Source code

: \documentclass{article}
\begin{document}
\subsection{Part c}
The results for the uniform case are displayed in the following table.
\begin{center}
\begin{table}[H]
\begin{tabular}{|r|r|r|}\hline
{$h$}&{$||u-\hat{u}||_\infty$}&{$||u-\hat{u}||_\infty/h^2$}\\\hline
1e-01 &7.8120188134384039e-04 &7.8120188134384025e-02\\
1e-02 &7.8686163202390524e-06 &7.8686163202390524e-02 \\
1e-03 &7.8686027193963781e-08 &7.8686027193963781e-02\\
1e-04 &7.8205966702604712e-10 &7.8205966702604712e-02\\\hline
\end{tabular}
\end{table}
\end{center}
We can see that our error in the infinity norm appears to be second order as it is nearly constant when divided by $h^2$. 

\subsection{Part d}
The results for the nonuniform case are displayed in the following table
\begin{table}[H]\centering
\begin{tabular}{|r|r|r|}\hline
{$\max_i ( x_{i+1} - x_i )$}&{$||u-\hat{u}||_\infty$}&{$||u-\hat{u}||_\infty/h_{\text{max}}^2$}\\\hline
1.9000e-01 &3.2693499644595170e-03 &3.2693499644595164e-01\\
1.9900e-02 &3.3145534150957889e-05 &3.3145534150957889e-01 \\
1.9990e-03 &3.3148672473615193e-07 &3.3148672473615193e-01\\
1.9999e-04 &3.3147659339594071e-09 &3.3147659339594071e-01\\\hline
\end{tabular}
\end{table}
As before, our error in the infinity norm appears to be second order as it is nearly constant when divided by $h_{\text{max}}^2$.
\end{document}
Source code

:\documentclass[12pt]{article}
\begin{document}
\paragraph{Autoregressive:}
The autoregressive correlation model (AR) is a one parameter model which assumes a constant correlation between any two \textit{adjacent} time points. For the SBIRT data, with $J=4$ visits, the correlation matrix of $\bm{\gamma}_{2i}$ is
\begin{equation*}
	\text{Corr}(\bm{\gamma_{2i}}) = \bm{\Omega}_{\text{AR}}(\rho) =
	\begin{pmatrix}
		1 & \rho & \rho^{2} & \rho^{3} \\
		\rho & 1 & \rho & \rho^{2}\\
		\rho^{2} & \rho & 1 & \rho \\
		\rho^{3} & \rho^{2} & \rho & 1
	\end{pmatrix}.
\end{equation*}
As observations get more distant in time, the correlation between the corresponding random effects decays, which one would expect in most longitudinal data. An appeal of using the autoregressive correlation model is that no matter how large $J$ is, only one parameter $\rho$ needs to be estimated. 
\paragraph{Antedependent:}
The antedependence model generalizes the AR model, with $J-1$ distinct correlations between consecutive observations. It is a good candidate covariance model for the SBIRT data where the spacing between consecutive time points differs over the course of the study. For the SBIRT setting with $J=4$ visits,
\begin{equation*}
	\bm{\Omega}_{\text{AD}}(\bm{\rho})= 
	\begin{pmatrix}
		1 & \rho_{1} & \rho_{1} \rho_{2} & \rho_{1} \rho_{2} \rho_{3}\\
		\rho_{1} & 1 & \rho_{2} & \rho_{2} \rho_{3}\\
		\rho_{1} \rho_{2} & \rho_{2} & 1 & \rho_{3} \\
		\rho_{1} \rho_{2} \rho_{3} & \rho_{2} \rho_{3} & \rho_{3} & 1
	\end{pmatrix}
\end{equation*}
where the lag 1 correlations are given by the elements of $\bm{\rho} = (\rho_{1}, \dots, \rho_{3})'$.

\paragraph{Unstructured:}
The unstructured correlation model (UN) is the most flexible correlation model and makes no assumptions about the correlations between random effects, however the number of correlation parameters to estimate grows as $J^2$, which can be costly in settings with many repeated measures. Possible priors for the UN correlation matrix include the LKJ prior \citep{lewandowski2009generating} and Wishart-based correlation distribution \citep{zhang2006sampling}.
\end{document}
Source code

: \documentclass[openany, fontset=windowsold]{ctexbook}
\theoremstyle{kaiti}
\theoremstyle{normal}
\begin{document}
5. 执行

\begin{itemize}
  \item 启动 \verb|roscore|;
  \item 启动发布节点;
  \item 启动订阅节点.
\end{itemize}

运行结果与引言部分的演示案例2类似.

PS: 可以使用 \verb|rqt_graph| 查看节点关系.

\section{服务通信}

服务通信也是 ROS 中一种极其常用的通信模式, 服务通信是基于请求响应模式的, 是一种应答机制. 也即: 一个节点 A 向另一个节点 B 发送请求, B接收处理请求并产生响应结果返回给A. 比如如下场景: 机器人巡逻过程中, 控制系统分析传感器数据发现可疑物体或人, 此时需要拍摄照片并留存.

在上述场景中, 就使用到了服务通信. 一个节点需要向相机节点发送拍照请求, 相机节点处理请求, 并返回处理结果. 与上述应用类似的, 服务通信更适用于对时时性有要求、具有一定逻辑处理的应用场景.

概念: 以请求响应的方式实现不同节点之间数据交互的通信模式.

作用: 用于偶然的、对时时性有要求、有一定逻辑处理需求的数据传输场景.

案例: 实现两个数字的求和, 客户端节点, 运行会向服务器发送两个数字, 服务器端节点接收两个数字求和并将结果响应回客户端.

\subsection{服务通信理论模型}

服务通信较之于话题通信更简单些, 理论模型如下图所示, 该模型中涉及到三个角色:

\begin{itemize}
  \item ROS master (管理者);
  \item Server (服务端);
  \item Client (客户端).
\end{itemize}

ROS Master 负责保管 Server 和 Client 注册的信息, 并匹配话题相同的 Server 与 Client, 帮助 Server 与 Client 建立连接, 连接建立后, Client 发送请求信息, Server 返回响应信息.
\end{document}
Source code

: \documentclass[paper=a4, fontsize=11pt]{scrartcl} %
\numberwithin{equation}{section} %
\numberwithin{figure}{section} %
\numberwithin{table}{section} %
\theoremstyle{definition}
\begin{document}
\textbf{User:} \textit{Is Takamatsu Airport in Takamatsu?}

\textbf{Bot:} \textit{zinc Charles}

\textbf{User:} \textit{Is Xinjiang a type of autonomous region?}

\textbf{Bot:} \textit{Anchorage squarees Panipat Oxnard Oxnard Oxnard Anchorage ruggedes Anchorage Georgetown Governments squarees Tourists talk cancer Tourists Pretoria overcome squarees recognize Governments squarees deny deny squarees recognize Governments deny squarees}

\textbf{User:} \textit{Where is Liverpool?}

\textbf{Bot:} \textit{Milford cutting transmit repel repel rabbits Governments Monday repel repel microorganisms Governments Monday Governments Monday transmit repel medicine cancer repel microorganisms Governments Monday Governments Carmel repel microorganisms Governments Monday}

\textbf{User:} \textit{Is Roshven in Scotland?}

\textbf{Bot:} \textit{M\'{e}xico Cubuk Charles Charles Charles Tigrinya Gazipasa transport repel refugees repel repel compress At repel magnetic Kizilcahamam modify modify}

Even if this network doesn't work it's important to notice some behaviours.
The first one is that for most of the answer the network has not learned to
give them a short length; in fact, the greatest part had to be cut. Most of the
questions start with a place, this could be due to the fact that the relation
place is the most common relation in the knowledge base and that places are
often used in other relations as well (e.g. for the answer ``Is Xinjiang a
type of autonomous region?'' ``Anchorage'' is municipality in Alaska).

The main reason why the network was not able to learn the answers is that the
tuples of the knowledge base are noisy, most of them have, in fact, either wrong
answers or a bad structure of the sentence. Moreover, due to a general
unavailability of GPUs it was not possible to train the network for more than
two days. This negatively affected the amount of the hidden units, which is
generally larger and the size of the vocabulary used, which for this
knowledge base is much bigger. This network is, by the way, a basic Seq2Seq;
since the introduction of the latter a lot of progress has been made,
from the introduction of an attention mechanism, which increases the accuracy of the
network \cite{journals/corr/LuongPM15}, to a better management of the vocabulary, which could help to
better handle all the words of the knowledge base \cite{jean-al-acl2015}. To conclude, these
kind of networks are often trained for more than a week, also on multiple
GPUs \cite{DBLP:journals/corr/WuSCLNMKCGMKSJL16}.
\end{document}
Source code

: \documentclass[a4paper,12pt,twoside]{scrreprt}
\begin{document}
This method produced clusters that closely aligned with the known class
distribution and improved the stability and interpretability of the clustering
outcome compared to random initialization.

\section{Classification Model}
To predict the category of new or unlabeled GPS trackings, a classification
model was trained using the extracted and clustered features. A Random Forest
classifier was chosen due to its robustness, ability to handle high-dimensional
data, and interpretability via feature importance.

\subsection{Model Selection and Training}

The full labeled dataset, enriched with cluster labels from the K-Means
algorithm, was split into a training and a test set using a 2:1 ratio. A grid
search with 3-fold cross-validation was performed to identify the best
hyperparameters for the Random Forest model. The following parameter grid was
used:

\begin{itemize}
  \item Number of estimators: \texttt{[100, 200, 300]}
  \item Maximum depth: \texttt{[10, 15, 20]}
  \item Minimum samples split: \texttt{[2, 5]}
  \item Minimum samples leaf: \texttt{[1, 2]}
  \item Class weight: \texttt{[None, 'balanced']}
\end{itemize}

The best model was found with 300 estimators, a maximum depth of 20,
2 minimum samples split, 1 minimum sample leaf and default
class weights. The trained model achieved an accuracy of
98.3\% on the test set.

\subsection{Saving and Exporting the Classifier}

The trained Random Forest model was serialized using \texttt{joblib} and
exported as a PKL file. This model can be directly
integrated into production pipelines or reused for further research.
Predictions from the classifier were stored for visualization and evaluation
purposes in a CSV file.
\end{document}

* **The task**
Lines with "autonomous" in them: work out how many there are in the listing and give the figure alone.

* **Exercise response**
2